INPUT DATA:
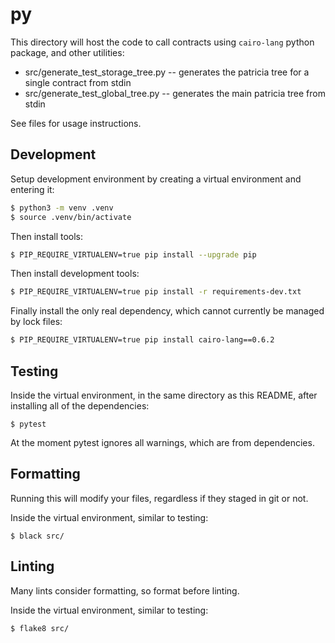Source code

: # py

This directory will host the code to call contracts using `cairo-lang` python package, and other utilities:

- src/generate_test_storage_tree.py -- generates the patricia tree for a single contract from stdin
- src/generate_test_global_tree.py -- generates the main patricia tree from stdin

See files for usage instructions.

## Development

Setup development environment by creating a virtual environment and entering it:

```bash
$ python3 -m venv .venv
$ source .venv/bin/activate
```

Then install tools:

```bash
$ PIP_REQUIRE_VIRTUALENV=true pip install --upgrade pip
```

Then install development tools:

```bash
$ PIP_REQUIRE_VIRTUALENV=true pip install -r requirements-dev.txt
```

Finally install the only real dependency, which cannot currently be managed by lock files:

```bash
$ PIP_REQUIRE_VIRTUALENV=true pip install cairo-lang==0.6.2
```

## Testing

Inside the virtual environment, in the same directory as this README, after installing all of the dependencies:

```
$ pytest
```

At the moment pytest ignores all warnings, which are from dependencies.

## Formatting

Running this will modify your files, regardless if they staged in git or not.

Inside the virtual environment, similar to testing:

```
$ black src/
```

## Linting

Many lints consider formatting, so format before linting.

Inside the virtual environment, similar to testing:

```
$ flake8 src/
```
...
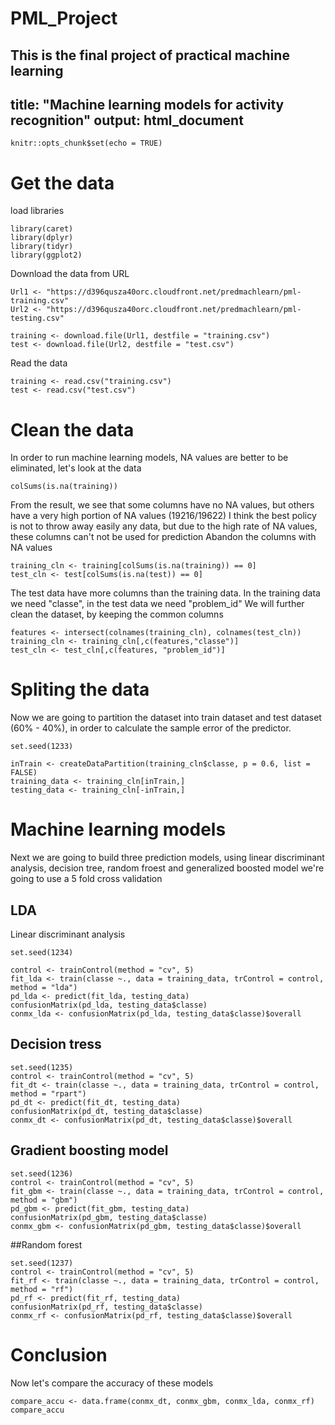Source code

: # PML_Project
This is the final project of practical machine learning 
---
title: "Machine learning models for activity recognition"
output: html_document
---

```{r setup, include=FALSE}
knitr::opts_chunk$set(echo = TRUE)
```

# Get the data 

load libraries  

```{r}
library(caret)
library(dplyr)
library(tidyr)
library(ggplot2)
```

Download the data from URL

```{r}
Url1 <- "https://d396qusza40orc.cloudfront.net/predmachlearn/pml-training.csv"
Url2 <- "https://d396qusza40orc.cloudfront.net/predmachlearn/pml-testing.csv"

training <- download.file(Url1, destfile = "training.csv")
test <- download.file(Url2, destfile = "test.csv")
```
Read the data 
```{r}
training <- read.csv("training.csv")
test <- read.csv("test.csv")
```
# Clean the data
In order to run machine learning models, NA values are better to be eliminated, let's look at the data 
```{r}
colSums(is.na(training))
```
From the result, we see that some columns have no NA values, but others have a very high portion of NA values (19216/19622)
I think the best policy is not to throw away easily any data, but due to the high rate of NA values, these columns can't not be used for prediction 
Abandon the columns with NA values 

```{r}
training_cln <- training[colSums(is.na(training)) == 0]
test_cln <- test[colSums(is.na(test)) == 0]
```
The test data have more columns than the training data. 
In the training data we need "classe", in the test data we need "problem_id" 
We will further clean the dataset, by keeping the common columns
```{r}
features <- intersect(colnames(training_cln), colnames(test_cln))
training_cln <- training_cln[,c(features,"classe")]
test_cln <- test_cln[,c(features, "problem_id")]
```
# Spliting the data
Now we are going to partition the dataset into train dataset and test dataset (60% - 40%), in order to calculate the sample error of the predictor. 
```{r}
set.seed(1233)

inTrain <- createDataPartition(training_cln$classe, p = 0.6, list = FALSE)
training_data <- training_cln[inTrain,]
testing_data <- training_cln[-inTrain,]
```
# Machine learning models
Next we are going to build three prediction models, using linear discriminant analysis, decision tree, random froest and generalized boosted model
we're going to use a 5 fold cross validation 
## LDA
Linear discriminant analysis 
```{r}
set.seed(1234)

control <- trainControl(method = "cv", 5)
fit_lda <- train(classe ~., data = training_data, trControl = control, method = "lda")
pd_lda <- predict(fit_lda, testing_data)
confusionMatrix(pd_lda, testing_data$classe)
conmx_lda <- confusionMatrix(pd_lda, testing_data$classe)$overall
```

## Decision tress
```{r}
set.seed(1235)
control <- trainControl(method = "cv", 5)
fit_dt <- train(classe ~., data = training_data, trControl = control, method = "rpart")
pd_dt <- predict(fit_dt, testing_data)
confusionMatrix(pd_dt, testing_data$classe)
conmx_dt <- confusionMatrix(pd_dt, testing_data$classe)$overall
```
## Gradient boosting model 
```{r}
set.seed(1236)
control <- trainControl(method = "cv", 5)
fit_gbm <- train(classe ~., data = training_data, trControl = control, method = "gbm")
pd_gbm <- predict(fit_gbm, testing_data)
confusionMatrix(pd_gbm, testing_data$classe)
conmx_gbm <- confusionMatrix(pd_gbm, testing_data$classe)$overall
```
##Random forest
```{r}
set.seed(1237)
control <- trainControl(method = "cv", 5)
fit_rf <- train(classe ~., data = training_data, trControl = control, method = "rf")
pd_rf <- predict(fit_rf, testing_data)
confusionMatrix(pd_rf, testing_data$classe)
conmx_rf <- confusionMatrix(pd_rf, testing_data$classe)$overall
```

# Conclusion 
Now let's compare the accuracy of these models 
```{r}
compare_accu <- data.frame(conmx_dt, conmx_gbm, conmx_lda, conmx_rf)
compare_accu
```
==
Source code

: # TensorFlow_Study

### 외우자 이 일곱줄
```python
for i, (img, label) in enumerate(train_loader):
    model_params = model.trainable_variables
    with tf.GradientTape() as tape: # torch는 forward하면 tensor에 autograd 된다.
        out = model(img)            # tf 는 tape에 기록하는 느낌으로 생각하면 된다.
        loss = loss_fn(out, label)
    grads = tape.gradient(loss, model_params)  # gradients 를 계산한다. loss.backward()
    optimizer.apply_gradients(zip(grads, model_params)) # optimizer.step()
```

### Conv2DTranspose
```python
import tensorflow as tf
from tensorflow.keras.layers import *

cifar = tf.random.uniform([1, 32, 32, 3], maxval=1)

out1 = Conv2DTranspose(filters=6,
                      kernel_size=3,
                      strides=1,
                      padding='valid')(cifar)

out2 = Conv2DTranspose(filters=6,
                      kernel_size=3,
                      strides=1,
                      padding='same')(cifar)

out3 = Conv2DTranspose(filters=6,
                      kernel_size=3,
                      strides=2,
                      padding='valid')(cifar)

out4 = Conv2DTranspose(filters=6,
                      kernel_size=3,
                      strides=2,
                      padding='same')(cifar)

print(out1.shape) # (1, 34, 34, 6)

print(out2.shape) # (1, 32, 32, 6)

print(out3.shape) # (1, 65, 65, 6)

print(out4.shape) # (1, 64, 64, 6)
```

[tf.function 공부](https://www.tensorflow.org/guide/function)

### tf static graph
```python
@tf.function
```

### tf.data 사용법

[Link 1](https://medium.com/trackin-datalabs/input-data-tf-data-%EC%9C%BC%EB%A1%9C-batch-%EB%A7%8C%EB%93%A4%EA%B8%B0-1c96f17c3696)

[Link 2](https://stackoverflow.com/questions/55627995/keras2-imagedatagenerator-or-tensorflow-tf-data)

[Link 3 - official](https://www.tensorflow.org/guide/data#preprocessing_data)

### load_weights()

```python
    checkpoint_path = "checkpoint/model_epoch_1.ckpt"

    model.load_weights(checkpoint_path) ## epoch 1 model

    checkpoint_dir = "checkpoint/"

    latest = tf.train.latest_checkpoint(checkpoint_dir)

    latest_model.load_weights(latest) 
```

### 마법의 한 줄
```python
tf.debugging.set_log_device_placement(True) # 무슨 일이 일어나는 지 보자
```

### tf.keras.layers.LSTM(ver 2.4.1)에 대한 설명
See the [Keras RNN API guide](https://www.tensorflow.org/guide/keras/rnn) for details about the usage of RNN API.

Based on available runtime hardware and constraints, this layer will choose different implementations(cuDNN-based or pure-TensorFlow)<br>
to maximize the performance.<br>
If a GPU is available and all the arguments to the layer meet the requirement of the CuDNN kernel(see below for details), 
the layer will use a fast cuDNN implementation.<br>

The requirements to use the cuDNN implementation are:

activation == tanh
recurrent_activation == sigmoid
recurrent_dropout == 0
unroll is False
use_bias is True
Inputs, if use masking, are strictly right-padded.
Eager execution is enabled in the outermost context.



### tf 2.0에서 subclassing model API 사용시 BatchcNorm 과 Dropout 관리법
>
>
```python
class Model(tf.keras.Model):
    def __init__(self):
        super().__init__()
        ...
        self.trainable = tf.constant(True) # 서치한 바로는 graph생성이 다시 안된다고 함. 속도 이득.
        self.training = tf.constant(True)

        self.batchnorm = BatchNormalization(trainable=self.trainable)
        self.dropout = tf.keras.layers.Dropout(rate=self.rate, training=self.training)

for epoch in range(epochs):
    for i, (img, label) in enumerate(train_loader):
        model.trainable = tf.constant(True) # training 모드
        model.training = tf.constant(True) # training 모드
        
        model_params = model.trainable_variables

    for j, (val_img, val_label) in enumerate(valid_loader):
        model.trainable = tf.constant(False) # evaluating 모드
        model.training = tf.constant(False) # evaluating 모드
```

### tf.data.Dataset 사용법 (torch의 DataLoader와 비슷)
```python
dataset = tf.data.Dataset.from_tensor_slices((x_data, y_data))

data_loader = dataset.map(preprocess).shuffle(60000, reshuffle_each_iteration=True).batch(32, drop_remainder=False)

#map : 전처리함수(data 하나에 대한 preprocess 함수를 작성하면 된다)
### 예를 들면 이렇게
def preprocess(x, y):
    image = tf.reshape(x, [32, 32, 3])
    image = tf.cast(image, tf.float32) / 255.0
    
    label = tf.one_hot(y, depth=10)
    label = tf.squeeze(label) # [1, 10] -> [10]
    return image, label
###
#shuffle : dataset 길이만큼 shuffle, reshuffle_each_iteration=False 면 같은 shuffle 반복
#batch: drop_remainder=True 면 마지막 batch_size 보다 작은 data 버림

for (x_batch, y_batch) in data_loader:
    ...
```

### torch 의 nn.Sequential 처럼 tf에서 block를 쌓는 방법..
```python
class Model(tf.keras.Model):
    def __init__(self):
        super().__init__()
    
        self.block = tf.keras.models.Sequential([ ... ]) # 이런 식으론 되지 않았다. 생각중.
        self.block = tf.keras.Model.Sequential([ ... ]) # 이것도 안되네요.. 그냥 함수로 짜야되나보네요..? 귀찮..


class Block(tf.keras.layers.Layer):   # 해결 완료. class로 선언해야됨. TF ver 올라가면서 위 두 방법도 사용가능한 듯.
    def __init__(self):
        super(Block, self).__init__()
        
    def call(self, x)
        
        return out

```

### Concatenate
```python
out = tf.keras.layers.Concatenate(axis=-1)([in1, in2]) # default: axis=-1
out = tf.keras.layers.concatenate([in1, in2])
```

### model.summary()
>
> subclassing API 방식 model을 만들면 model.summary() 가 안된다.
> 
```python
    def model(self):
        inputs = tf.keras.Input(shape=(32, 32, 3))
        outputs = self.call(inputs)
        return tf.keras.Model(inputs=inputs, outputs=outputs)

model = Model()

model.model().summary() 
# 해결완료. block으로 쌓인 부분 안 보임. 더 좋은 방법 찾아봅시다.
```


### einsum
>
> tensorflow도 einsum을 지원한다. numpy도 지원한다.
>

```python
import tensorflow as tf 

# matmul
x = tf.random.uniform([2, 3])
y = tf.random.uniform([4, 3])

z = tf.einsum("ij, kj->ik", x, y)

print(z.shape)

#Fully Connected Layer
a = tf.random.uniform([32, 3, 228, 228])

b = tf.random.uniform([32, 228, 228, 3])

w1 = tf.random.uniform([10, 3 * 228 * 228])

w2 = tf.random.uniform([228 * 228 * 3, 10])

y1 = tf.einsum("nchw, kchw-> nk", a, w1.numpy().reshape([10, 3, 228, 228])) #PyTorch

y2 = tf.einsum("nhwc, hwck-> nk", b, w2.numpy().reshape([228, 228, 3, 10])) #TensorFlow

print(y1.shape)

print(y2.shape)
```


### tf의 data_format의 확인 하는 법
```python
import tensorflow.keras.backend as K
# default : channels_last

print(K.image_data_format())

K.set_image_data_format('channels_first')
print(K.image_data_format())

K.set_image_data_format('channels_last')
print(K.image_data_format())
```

EXERCISE REQUIREMENTS: Where a line of the data contains "order", copy that line.

TASK OUTPUT:
In order to run machine learning models, NA values are better to be eliminated, let's look at the data 
Now we are going to partition the dataset into train dataset and test dataset (60% - 40%), in order to calculate the sample error of the predictor. 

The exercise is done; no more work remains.